Instead of accepting our proposals and uniting with us, iRevo launched its attacks on us publicly in the form of a new website and articles in the German REVO paper. These acts alone - renouncing all Revo's democratic structures and publicly attacking and criticising the organisation - would be enough to demonstrate that they were trying to split it.

But then, in addition to this, the German REVOLUTION leadership made their intentions obvious by expelling two supporters of the international majority from German REVOLUTION for raising political criticisms against the leadership. This method is entirely alien to a Trotskyist organisation and has more in common with Stalinism. It has an added irony given that iRevo claimed to be fighting for democracy within REVOLUTION.

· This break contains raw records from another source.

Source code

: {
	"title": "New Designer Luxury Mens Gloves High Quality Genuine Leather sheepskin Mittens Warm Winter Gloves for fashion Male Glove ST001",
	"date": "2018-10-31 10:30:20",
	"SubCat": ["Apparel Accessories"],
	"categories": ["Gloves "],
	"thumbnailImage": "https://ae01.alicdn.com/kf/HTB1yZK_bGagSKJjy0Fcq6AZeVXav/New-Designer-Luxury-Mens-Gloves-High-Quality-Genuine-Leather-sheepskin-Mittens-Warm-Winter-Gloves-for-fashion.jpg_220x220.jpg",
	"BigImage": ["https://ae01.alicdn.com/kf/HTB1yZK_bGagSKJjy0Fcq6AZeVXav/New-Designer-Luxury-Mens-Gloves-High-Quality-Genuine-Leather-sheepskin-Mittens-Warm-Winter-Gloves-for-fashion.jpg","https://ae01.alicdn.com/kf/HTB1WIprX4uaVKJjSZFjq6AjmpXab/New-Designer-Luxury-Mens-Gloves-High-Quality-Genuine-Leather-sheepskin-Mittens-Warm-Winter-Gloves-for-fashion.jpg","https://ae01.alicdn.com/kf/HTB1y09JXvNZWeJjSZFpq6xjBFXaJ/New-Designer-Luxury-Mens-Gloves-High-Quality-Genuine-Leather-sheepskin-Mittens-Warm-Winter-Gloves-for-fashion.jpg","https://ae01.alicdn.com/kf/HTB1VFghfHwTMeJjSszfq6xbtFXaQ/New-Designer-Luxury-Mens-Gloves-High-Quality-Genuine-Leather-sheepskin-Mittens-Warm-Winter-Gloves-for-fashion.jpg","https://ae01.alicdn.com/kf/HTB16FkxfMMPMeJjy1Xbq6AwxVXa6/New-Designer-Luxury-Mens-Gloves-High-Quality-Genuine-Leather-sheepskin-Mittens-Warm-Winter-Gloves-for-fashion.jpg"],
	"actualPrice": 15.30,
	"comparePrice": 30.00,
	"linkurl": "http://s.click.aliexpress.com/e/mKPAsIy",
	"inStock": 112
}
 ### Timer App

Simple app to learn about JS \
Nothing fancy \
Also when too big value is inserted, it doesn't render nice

Even in the face of these expulsions the International Council sought over the course of nearly three months to bring them back into the organisation. Meanwhile, iRevo claimed to be against a split while, at the same time, splitting the organisation in Germany, launching a public website for its group, establishing a new leadership and rejecting collaboration with any of REVOLUTION's international structures.
Now, following the decision made at iRevo's international conference to "reject the ultimatum" of the RIC, i.e. our final request for them to put an end to the split and integrate themselves into our international organisation, we are obliged to recognise they have split from REVOLUTION. We will naturally treat them with the hostility such unprincipled splitters deserve.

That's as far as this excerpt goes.